Глухое, холодное раздражение закипало в нем.

– Письмо от Женьки, – вдруг сказала Марина.

– Вот что… Ну и – как он там?

– В порядке.

– Дай поглядеть на каракули.

– Возьми. Только письмо мне. А тебе приветы.

– Тебе письмо, а мне приветы, – повторил Павел, – О'кэй. – Он с трудом сдерживался. Он должен отказаться от всего, от дружбы с шефом, по существу, самой возможности настоящей работы, – а ему приветы. Прекрасно. Очень хорошо. Он готов был все эти годы в институте бросить собаке под хвост, а ему приветы. Как говорится, не удостаивает взглядом. Ну, что ж, прекрасно. Очень хорошо.

В эту минуту Павел не подумал о том, что сам он неделю тому назад получил письмо от Женьки – и там были приветы Марине. Так уж повелось: Женька писал им письма по отдельности. Он разделял их: Марина – это Марина, а Павел – это Павел. Очередное чудачество Евгения. Но сейчас Павел словно забыл об этом. Слишком уж натянуты были нервы.

Марина, вероятно, заметила, как изменилось его лицо. С удивлением смотрела она, как дрожащими руками Павел листает записную книжку, набирает номер телефона. Занято. Снова набирает. Она не могла понять, что вывело его так из себя. Обиделся на Женьку? Разозлил ее тон? Каким-то чутьем она угадала – сейчас свершится что-то, чего не должно совершиться, и что это связано с Женькой.

– Подожди, – попросила она. – Не звони. Остынь.

Павел не ответил. Как раз в этот момент ему удалось соединиться.

– Иван Варфоломеич? – произнес Павел, хотя сразу узнал его.

– К вашим услугам, – ответили в трубке. – С кем имею честь?
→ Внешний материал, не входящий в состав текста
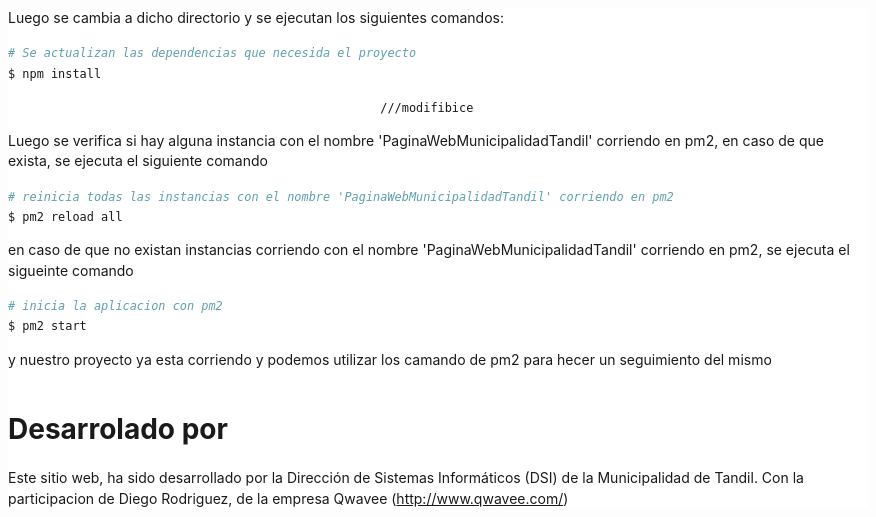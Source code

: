 Luego se cambia a dicho directorio y se ejecutan los siguientes comandos:

```bash
# Se actualizan las dependencias que necesida el proyecto
$ npm install
```
                                                        ///modifibice
Luego se verifica si hay alguna instancia con el nombre 'PaginaWebMunicipalidadTandil' corriendo en pm2, en caso de que exista, se ejecuta el siguiente comando

```bash                                       ///modifibice
# reinicia todas las instancias con el nombre 'PaginaWebMunicipalidadTandil' corriendo en pm2
$ pm2 reload all
```

en caso de que no existan instancias corriendo con el nombre 'PaginaWebMunicipalidadTandil' corriendo en pm2, se ejecuta el sigueinte comando

```bash
# inicia la aplicacion con pm2
$ pm2 start
```

y nuestro proyecto ya esta corriendo y podemos utilizar los camando de pm2 para hecer un seguimiento del mismo

# Desarrolado por

Este sitio web, ha sido desarrollado por la Dirección de Sistemas Informáticos (DSI) de la Municipalidad de Tandil.
Con la participacion de Diego Rodriguez, de la empresa Qwavee (http://www.qwavee.com/) 
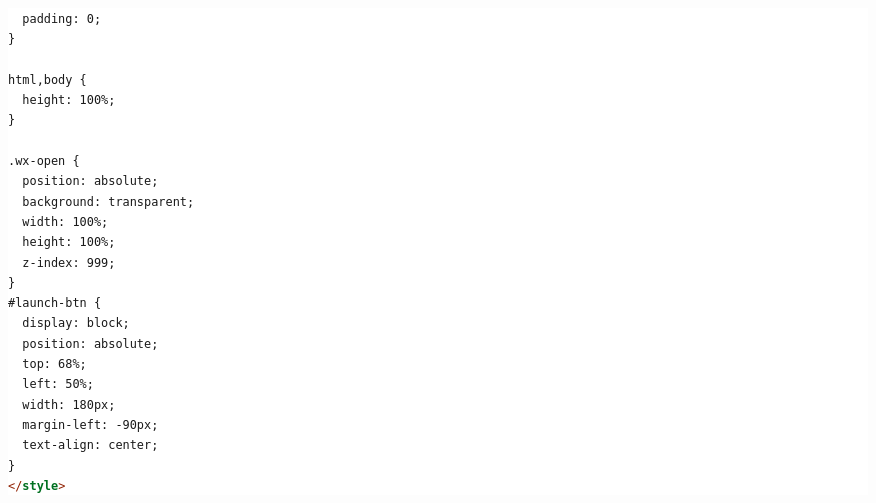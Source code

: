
 ```html
  padding: 0;
}

html,body {
  height: 100%;
}
    
.wx-open {
  position: absolute;
  background: transparent;
  width: 100%;
  height: 100%;
  z-index: 999;
}
#launch-btn {
  display: block;
  position: absolute;
  top: 68%;
  left: 50%;
  width: 180px;
  margin-left: -90px;
  text-align: center;
}
</style>
```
Не узнает или прикидывается? И вдруг где-то в глубине мелькнула мысль: не сам ли он накрутил себя, чтобы отказаться. Как будто только и ждал, пока подвернется повод. Любой. Лишь бы повод.

Услышав этот густой, барственный бас, Павел ясно представил себе, что означал его отказ для Женьки. Уж Варфоломеич не остановится на полпути. Не из таких. Найдет другого, подходящего рецензента. В этом можно не сомневаться.

Павел назвал себя, и бас завибрировал мягкими модуляциями.

– Дорогой мой, рад, что не забыли старика. Очень рад! Чем обязан?

– Вынужден вас огорчить, Иван Варфоломеич, – сказал Павел, – к сожалению, не смогу написать отзыва. Совсем упустил из виду – у меня сверхсрочная работа…

Трубка молчала, и Павел продолжал говорить, объяснять. Он хотел, чтобы его отказ прозвучал коротко. Вежливо, но твердо. А получилось так, будто он в чем-то оправдывался. Когда наконец иссяк поток его объяснений, Варфоломеич, как показалось, чуть насмешливо произнес:

– Сочувствую, коллега, но теперь уже это невозможно. Как говорится, ни в какие ворота. Аз, грешный, полагаясь на ваше слово, сообщил о сем Алексею Алексеевичу. Работа-то в компетенции вашего института. Так что теперь вы уж с ним. Поручит другому – дело хозяйское. А меня, старика, увольте…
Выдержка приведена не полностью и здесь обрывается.